• **The data**

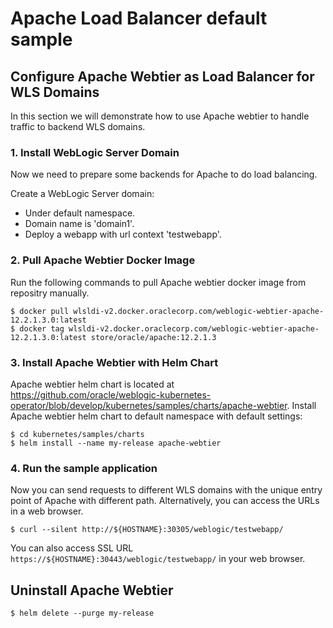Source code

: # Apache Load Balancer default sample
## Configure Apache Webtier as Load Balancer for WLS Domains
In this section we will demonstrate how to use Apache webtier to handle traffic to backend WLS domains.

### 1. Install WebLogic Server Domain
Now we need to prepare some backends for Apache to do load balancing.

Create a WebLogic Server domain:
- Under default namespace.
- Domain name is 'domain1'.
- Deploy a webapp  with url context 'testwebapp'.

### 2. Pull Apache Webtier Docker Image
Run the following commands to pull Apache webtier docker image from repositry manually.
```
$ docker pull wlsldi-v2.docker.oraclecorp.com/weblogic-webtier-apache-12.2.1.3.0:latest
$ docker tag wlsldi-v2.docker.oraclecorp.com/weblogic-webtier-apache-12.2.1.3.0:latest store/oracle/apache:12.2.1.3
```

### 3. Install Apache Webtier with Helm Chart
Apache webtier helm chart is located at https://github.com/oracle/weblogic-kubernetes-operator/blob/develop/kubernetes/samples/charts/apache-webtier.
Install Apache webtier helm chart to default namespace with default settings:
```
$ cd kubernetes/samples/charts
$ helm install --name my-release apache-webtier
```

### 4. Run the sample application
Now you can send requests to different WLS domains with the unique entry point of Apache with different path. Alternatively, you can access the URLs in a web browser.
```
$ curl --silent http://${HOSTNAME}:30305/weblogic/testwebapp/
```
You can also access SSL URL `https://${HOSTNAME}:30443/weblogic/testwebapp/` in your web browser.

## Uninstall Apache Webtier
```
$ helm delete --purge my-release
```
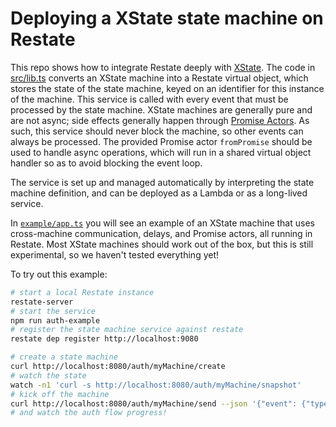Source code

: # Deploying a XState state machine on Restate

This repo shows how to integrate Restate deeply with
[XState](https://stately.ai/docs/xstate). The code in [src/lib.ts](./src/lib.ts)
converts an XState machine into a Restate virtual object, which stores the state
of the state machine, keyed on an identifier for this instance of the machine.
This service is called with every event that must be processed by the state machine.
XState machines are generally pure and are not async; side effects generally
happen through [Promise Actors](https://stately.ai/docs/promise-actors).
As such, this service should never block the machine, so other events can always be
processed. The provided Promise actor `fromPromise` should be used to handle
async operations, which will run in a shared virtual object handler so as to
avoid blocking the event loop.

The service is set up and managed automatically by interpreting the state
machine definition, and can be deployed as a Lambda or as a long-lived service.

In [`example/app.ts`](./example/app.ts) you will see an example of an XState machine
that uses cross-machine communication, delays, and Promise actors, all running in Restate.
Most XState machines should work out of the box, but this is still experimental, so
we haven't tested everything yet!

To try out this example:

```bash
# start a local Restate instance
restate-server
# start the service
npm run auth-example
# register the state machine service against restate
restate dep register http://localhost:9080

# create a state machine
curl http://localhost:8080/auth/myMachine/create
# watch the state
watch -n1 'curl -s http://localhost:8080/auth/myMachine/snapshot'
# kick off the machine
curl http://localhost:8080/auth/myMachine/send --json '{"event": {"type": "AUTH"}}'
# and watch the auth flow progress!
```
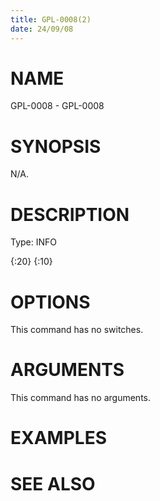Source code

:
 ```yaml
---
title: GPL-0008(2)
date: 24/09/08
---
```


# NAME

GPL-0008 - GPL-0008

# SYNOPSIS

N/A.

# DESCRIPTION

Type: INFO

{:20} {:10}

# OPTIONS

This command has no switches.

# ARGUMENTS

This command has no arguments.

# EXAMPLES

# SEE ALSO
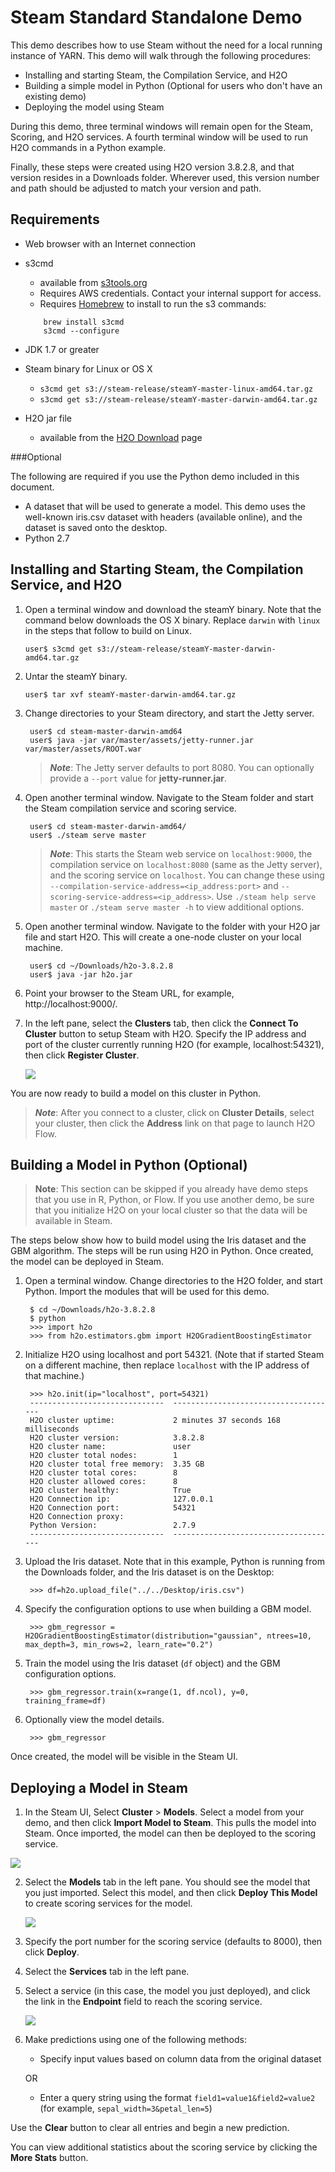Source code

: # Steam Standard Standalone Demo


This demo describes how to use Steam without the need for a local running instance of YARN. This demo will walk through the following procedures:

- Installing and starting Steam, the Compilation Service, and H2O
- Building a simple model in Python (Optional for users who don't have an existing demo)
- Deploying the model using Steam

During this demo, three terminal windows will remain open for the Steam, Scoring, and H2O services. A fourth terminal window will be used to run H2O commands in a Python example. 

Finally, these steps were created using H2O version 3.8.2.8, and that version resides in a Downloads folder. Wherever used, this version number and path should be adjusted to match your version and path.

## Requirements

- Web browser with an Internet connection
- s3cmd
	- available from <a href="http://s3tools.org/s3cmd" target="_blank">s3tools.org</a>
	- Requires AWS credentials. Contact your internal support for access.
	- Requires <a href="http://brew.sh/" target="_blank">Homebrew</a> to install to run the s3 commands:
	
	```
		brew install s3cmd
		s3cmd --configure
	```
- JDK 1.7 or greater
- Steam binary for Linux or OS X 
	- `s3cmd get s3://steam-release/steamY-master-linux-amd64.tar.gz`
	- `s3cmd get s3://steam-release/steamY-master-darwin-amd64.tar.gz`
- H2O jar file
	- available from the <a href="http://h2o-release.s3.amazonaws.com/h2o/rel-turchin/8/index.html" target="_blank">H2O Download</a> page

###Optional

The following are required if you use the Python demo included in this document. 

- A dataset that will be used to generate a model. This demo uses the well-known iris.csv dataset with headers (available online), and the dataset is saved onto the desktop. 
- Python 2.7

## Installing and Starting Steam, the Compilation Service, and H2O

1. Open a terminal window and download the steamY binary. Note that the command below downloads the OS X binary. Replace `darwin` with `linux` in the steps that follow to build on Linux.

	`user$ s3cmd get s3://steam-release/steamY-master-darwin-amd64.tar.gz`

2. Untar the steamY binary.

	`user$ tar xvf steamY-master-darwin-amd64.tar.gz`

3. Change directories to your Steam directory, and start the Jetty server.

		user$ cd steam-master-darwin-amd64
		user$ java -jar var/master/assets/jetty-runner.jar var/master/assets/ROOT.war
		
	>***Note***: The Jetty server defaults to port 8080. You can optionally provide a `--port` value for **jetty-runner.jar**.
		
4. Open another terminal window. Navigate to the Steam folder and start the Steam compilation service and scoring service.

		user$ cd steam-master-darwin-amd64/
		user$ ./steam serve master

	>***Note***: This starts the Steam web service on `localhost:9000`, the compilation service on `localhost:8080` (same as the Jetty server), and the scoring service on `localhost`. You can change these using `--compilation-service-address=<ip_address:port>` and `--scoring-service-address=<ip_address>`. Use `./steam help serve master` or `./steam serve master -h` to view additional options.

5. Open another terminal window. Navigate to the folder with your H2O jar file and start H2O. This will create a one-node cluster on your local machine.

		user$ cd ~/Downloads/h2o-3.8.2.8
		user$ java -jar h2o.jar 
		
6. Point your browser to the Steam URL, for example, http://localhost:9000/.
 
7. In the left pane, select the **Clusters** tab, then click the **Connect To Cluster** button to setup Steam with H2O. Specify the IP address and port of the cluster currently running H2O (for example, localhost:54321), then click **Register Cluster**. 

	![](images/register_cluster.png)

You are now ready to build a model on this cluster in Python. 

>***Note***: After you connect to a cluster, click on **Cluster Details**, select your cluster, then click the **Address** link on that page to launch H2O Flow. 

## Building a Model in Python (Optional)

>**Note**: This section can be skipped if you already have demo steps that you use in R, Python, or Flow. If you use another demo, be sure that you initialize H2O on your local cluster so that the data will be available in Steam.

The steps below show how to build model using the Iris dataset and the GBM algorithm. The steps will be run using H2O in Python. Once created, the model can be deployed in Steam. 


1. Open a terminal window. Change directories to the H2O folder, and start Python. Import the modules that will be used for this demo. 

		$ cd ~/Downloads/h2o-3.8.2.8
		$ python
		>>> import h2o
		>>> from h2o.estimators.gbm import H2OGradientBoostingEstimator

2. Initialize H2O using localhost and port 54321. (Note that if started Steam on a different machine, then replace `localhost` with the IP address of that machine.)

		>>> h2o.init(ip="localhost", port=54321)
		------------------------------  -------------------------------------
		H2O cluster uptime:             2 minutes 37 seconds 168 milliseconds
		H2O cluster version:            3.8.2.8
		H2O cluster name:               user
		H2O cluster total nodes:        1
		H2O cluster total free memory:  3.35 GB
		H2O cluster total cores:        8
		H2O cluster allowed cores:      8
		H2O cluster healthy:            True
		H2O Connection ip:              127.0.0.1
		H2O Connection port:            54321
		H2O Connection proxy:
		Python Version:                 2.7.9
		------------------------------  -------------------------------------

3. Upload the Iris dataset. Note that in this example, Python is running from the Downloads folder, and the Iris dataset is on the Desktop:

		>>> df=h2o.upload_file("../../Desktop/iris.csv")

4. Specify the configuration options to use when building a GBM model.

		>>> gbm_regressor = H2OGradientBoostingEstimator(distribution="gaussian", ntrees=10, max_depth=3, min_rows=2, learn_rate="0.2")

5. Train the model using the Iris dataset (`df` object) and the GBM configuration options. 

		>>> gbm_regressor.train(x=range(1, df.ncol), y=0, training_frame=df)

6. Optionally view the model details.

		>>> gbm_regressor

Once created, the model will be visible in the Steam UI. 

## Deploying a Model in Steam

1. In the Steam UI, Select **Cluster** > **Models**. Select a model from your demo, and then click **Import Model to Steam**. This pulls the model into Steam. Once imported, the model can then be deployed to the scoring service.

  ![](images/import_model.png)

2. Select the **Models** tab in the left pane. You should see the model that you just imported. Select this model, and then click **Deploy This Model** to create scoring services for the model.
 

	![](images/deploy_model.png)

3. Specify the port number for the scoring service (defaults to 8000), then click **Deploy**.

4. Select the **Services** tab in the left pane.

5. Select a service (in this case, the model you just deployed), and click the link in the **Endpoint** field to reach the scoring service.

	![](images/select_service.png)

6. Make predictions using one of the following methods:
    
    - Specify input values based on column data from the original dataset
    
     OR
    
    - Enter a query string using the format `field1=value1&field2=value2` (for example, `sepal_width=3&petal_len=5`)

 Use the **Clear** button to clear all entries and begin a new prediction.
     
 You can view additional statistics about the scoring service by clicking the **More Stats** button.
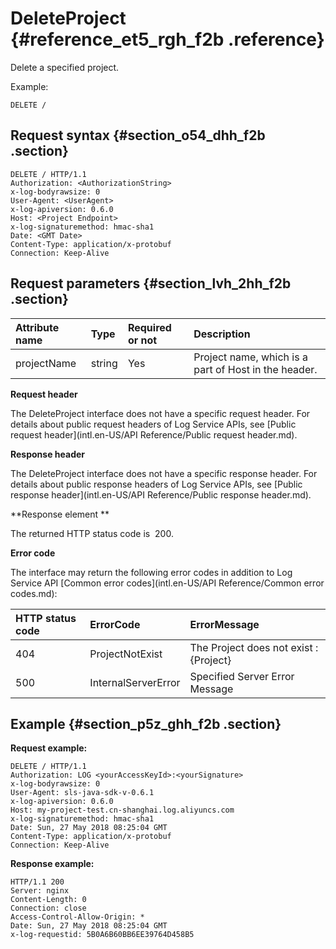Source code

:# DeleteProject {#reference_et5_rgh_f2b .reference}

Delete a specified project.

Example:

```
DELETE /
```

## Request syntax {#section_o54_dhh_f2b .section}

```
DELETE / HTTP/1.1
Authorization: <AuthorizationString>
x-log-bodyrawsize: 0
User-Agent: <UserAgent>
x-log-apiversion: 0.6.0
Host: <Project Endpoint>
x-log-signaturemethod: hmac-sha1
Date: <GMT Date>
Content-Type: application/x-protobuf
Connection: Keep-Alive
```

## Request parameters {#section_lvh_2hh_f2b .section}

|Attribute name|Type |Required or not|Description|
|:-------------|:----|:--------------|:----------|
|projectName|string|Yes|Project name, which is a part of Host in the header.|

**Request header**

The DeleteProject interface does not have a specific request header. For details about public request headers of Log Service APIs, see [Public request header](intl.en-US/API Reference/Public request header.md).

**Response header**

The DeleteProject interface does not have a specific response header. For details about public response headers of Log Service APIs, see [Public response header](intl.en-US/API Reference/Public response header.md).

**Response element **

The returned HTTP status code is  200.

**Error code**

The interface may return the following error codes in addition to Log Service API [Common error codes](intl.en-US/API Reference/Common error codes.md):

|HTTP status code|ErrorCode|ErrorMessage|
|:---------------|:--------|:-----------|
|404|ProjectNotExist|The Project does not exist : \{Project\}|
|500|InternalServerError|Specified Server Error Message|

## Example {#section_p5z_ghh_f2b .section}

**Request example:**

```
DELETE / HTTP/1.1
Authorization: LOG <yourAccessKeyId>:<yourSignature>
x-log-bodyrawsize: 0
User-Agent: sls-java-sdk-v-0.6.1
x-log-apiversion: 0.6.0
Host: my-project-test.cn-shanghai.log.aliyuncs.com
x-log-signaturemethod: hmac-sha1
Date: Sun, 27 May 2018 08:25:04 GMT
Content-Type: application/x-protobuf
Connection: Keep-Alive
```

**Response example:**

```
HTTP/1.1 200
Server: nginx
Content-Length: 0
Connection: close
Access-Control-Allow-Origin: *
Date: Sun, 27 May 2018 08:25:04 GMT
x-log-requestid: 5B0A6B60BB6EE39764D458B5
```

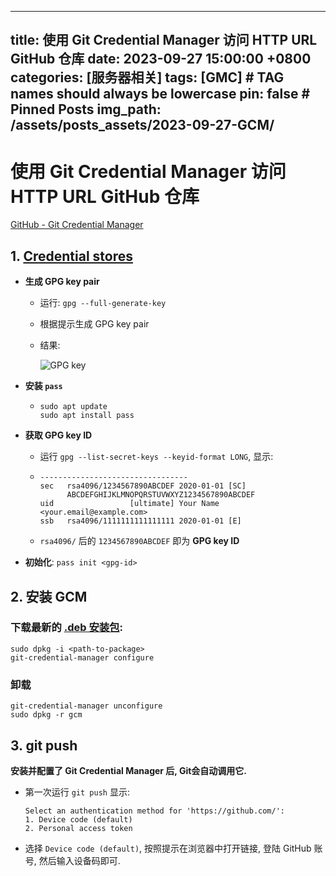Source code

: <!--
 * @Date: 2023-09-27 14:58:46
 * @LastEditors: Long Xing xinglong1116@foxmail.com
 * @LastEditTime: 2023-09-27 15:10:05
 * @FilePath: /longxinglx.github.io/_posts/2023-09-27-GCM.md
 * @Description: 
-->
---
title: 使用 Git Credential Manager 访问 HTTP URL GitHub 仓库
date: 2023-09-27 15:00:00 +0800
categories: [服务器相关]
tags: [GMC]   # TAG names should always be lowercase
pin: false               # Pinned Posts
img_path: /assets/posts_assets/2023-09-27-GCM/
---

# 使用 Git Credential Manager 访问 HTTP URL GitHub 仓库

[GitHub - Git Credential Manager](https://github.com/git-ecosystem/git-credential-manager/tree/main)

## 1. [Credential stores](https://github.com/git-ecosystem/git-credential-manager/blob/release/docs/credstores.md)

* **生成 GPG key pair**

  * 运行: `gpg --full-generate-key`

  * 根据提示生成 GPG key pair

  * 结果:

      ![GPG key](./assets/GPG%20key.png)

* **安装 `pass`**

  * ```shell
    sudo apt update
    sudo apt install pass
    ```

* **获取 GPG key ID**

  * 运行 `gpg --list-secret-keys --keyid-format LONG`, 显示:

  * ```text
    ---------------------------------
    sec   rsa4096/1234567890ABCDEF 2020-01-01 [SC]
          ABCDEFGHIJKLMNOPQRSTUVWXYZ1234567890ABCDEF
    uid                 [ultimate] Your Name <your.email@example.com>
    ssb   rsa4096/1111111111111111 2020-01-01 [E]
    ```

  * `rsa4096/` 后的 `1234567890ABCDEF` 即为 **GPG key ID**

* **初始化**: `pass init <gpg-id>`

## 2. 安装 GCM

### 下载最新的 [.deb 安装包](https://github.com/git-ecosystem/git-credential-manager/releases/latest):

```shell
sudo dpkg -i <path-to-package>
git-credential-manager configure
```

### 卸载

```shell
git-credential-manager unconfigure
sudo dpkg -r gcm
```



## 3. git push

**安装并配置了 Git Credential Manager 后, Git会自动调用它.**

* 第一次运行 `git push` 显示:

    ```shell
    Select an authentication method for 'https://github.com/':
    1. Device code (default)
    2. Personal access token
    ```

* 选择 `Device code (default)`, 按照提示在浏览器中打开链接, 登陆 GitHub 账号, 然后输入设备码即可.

• **Requirement**
Starting at the line containing "- Domain name is 'domain1'." and stopping at the line containing "processed. The provided", output each line exactly as it appears above. Leave out the pictures.

• **Solution for this problem**
- Domain name is 'domain1'.
- Deploy a webapp  with url context 'testwebapp'.

### 2. Pull Apache Webtier Docker Image
Run the following commands to pull Apache webtier docker image from repositry manually.
```
$ docker pull wlsldi-v2.docker.oraclecorp.com/weblogic-webtier-apache-12.2.1.3.0:latest
$ docker tag wlsldi-v2.docker.oraclecorp.com/weblogic-webtier-apache-12.2.1.3.0:latest store/oracle/apache:12.2.1.3
```

### 3. Install Apache Webtier with Helm Chart
Apache webtier helm chart is located at https://github.com/oracle/weblogic-kubernetes-operator/blob/develop/kubernetes/samples/charts/apache-webtier.
Install Apache webtier helm chart to default namespace with default settings:
```
$ cd kubernetes/samples/charts
$ helm install --name my-release apache-webtier
```

### 4. Run the sample application
Now you can send requests to different WLS domains with the unique entry point of Apache with different path. Alternatively, you can access the URLs in a web browser.
```
$ curl --silent http://${HOSTNAME}:30305/weblogic/testwebapp/
```
You can also access SSL URL `https://${HOSTNAME}:30443/weblogic/testwebapp/` in your web browser.

## Uninstall Apache Webtier
```
$ helm delete --purge my-release
```
Source code

: # Deploying a XState state machine on Restate

This repo shows how to integrate Restate deeply with
[XState](https://stately.ai/docs/xstate). The code in [src/lib.ts](./src/lib.ts)
converts an XState machine into a Restate virtual object, which stores the state
of the state machine, keyed on an identifier for this instance of the machine.
This service is called with every event that must be processed by the state machine.
XState machines are generally pure and are not async; side effects generally
happen through [Promise Actors](https://stately.ai/docs/promise-actors).
As such, this service should never block the machine, so other events can always be
processed. The provided Promise actor `fromPromise` should be used to handle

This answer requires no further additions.